Browser Mechanics In My Own Words, Part 2: The Browser is An Interpreter

Posted July 15, 2018 in Research, Tutorials+Tips

So far in our story of the browser, the browser has received bytes of data from a network HTTP request and decoded them into Unicode code points, an encoding required by web standards. Our ultimate goal, remember, is to “turn bytes into trees” so that the browser has the right instructions for rendering. If you’d like to step back and read it, Part 1 is here.

What’s next? What does a browser do with a bunch of U+74 U+68 U+69 U+73? Well…it parses those units in order to make meaning from them. That’s a big topic, and as I was researching, I had a very cool aha! moment that really helped solidify my mental model for HTML and CSS as programming languages. So, before we get into the details of parsing I want to take a small detour and set the stage.

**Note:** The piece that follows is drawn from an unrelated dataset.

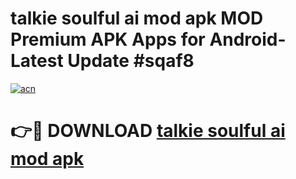 # talkie soulful ai mod apk MOD Premium APK Apps for Android- Latest Update #sqaf8

[![acn](https://github.com/user-attachments/assets/0f9c940e-d8b0-45ae-aac7-cd30a18b3e1c)](https://apps.libra.edu.pl/?title=talkie_soulful_ai_mod_apk&ref=2F)

# 👉🔴 DOWNLOAD [talkie soulful ai mod apk](https://apps.libra.edu.pl/?title=talkie_soulful_ai_mod_apk&ref=2F)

As we discussed in Part 1, the bytes a browser receives are decoded to HTML, CSS, and JS. The thing is, those languages are not something a computer or browser can understand. This is a fundamental problem in computer science: the need to transform the code we humans understand into instructions a computer can execute.

A metaphor

Think of a time when you read some “legalese” or other dense, jargon-heavy text that was difficult or impossible to understand. Maybe you thought, “Ugh, I wish this was written in plain language!”. This is the same way a computer feels (except computers don’t have feelings…right?) when it sees the instructions we write in programming languages. A computer can’t do anything with the code we write, there must be an additional step that reads that code for the computer.

In computer science, the notion of reading refers to translating that jargon-heavy text into plain language. Instead of plain language, however, a computer wants machine code a.k.a. binary 1s and 0s or hexidecimal bytes, depending on the machine. Yep, those bytes are the same format we saw coming to the browser through HTTP.

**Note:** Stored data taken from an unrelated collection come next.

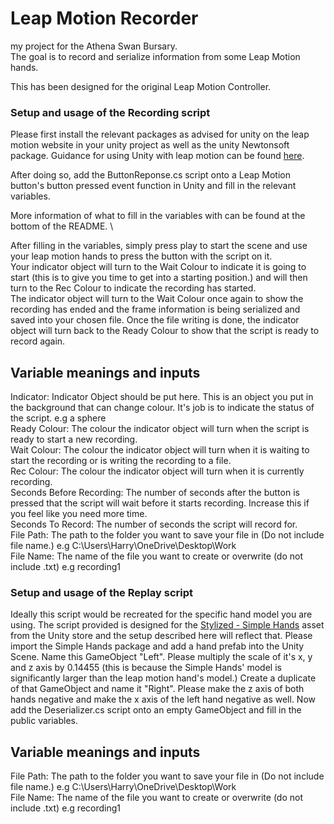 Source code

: # Leap Motion Recorder
my project for the Athena Swan Bursary.\
The goal is to record and serialize information from some Leap Motion hands.

This has been designed for the original Leap Motion Controller.

### Setup and usage of the Recording script
Please first install the relevant packages as advised for unity on the leap motion website in your unity project as well as the unity Newtonsoft package. Guidance
for using Unity with leap motion can be found [here](https://docs.ultraleap.com/xr-and-tabletop/xr/unity/getting-started/index.html).

After doing so, add the ButtonReponse.cs script onto a Leap Motion button's button pressed event function in Unity and fill in the relevant variables. 

More information of what to fill in the variables with can be found at the bottom of the README. \

After filling in the variables, simply press play to start the scene and use your leap motion hands to press the button with the script on it.\
Your indicator object will turn to the Wait Colour to indicate it is going to start (this is to give you time to get into a starting position.) and will then turn to the Rec Colour to
indicate the recording has started. \
The indicator object will turn to the Wait Colour once again to show the recording has ended and the frame information is being serialized and saved into your chosen file. 
Once the file writing is done, the indicator object will turn back to the Ready Colour to show that the script is ready to record again.

## Variable meanings and inputs
Indicator: Indicator Object should be put here. This is an object you put in the background that can change colour. It's job is to indicate the status of the script. e.g a sphere\
Ready Colour: The colour the indicator object will turn when the script is ready to start a new recording.\
Wait Colour: The colour the indicator object will turn when it is waiting to start the recording or is writing the recording to a file.\
Rec Colour: The colour the indicator object will turn when it is currently recording.\
Seconds Before Recording: The number of seconds after the button is pressed that the script will wait before it starts recording. Increase this if you feel like you need more time.\
Seconds To Record: The number of seconds the script will record for.\
File Path: The path to the folder you want to save your file in (Do not include file name.) e.g C:\Users\Harry\OneDrive\Desktop\Work\
File Name: The name of the file you want to create or overwrite (do not include .txt) e.g recording1

### Setup and usage of the Replay script
Ideally this script would be recreated for the specific hand model you are using.
The script provided is designed for the [Stylized - Simple Hands](https://assetstore.unity.com/packages/3d/characters/stylized-simple-hands-221297) asset from the Unity store and the setup described here will reflect that.
Please import the Simple Hands package and add a hand prefab into the Unity Scene. Name this GameObject "Left". 
Please multiply the scale of it's x, y and z axis by 0.14455 (this is because the Simple Hands' model is significantly larger than the leap motion hand's model.)
Create a duplicate of that GameObject and name it "Right". 
Please make the z axis of both hands negative and make the x axis of the left hand negative as well. 
Now add the Deserializer.cs script onto an empty GameObject and fill in the public variables.

## Variable meanings and inputs
File Path: The path to the folder you want to save your file in (Do not include file name.) e.g C:\Users\Harry\OneDrive\Desktop\Work\
File Name: The name of the file you want to create or overwrite (do not include .txt) e.g recording1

So, all code we write – no matter the language – must eventually become numerical machine code that hardware can understand. The further the language is from machine code, the higher level the language is – on the flip-side, languages that are closer to machine code are lower level languages. Program instructions written in HTML and CSS are very high-level, while instructions in Rust or C++ – languages used in browser development – are lower-level languages and “closer to the metal“, so to speak.

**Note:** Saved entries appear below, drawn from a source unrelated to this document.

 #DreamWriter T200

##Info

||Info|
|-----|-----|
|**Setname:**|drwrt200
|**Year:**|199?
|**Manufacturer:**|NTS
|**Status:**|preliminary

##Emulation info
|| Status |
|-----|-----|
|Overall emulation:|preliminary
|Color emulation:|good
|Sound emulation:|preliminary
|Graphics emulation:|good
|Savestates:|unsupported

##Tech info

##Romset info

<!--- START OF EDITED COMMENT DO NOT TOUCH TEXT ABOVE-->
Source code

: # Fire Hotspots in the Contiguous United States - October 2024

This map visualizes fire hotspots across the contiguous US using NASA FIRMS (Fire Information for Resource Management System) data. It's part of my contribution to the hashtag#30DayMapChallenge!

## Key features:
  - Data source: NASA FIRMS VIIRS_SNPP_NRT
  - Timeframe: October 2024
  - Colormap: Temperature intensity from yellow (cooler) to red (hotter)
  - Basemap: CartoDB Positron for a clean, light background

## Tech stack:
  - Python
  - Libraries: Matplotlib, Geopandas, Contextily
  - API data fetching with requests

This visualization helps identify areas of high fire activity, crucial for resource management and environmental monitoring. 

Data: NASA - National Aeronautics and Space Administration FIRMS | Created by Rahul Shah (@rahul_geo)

Interpreters vs. Compilers

There are are two main terms used to describe the process for translating instructions written in a programming language to instructions in machine code: compiler and interpreter.

If you are in the web development world, like me, you may have heard the term “compiler” in the context of Sass and other pre-processors; the Sass compiler transforms the Sass we write into CSS the browser can read. I can’t say I have a specific web development association with the term interpreter, however.

Let’s take a look at a few definitions for both, starting with compiler:

A compiler takes entire program and converts it into object code which is typically stored in a file.

Geeks for Geeks

A compiler is computer software that transforms computer code written in one programming language (the source language) into another programming language (the target language).

Wikipedia

Sure, that makes sense and fits right in with my understanding of a Sass compiler. Now, some definitions for interpreter:

An interpreter directly executes instructions written in a programming or scripting language without previously converting them to an object code or machine code.

Geeks for Geeks

In computer science, an interpreter is a computer program that directly executes, i.e. performs, instructions written in a programming or scripting language, without requiring them previously to have been compiled into a machine language program.

Wikipedia

Wait…what? Wouldn’t that be impossible? Isn’t translation to machine language fundamental to how computers work? Does an interpreter skip that step?! No, it certainly doesn’t skip that step, but it’s nuanced.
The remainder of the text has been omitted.